• **Exercise material**
######
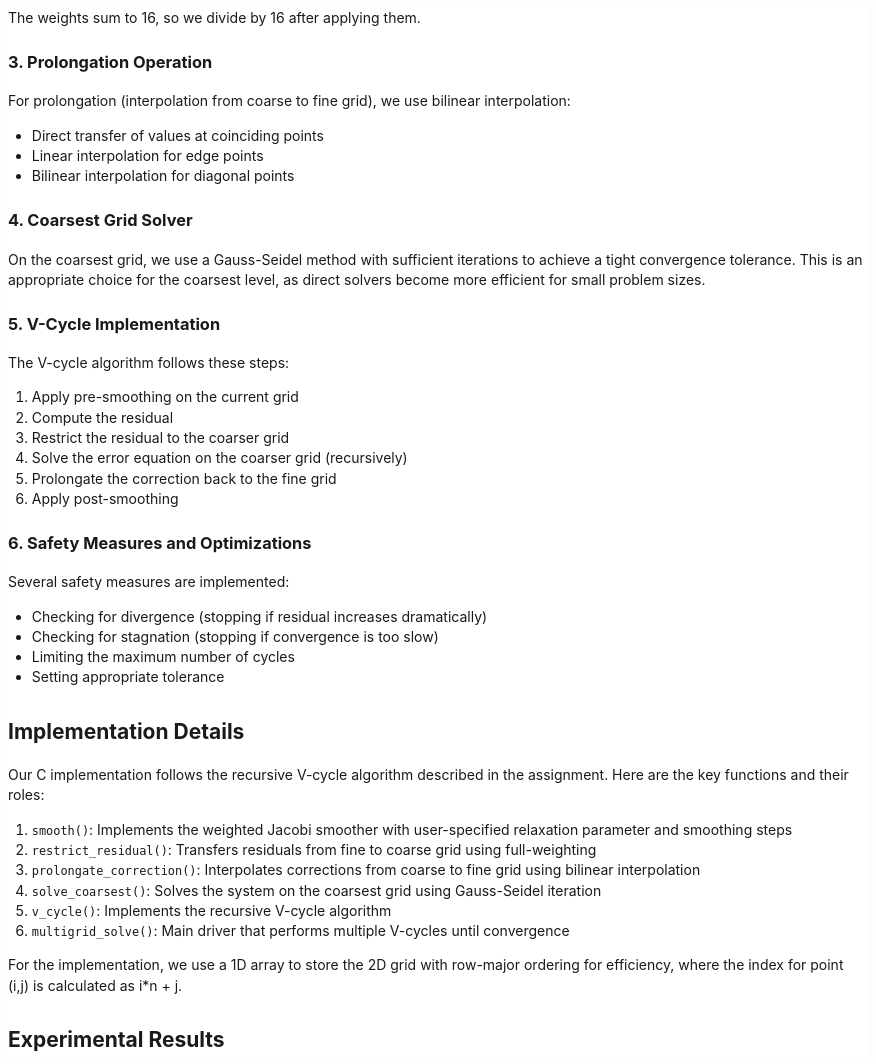 The weights sum to 16, so we divide by 16 after applying them.

### 3. Prolongation Operation

For prolongation (interpolation from coarse to fine grid), we use bilinear interpolation:
- Direct transfer of values at coinciding points
- Linear interpolation for edge points
- Bilinear interpolation for diagonal points

### 4. Coarsest Grid Solver

On the coarsest grid, we use a Gauss-Seidel method with sufficient iterations to achieve a tight convergence tolerance. This is an appropriate choice for the coarsest level, as direct solvers become more efficient for small problem sizes.

### 5. V-Cycle Implementation

The V-cycle algorithm follows these steps:
1. Apply pre-smoothing on the current grid
2. Compute the residual
3. Restrict the residual to the coarser grid
4. Solve the error equation on the coarser grid (recursively)
5. Prolongate the correction back to the fine grid
6. Apply post-smoothing

### 6. Safety Measures and Optimizations

Several safety measures are implemented:
- Checking for divergence (stopping if residual increases dramatically)
- Checking for stagnation (stopping if convergence is too slow)
- Limiting the maximum number of cycles
- Setting appropriate tolerance

## Implementation Details

Our C implementation follows the recursive V-cycle algorithm described in the assignment. Here are the key functions and their roles:

1. `smooth()`: Implements the weighted Jacobi smoother with user-specified relaxation parameter and smoothing steps
2. `restrict_residual()`: Transfers residuals from fine to coarse grid using full-weighting
3. `prolongate_correction()`: Interpolates corrections from coarse to fine grid using bilinear interpolation
4. `solve_coarsest()`: Solves the system on the coarsest grid using Gauss-Seidel iteration
5. `v_cycle()`: Implements the recursive V-cycle algorithm
6. `multigrid_solve()`: Main driver that performs multiple V-cycles until convergence

For the implementation, we use a 1D array to store the 2D grid with row-major ordering for efficiency, where the index for point (i,j) is calculated as i*n + j.

## Experimental Results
######
• **What is being asked**
Search the entries for "convergence" and show every line that has it.

• **Expected output**
On the coarsest grid, we use a Gauss-Seidel method with sufficient iterations to achieve a tight convergence tolerance. This is an appropriate choice for the coarsest level, as direct solvers become more efficient for small problem sizes.
- Checking for stagnation (stopping if convergence is too slow)
6. `multigrid_solve()`: Main driver that performs multiple V-cycles until convergence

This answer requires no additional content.